> [Goal of the exercise] Reproduce verbatim every line from the one that includes "Array\-List$<$ Integer $>$" to the closing line of the entries; omit everything before it.
[Start of section]
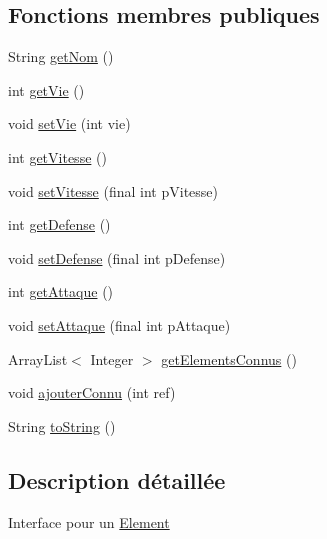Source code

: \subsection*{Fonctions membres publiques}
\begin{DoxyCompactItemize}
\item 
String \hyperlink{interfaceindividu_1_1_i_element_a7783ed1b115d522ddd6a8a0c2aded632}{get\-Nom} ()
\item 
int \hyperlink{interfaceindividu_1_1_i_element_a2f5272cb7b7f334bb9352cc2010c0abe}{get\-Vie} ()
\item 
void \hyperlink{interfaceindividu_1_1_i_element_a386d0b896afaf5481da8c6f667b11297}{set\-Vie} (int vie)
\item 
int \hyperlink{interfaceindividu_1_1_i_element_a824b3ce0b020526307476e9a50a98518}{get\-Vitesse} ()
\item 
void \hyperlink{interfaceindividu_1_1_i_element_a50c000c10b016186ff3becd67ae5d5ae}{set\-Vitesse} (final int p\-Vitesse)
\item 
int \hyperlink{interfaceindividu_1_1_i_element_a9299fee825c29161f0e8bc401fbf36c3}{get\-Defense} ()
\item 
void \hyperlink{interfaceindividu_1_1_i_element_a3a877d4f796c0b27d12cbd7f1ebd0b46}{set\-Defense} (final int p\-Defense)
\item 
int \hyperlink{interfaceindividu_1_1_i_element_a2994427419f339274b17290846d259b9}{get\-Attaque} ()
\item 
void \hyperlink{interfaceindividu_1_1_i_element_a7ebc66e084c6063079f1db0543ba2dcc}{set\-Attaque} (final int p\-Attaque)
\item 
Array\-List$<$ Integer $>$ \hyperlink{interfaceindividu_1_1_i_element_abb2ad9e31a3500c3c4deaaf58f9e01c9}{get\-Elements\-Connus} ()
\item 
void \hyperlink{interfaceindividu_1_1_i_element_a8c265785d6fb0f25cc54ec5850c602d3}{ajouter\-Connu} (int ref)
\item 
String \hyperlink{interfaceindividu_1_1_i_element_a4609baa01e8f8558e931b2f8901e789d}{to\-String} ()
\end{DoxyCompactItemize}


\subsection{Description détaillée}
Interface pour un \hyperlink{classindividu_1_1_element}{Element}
[End of section]
> [Problem solution]
Array\-List$<$ Integer $>$ \hyperlink{interfaceindividu_1_1_i_element_abb2ad9e31a3500c3c4deaaf58f9e01c9}{get\-Elements\-Connus} ()
\item 
void \hyperlink{interfaceindividu_1_1_i_element_a8c265785d6fb0f25cc54ec5850c602d3}{ajouter\-Connu} (int ref)
\item 
String \hyperlink{interfaceindividu_1_1_i_element_a4609baa01e8f8558e931b2f8901e789d}{to\-String} ()
\end{DoxyCompactItemize}


\subsection{Description détaillée}
Interface pour un \hyperlink{classindividu_1_1_element}{Element}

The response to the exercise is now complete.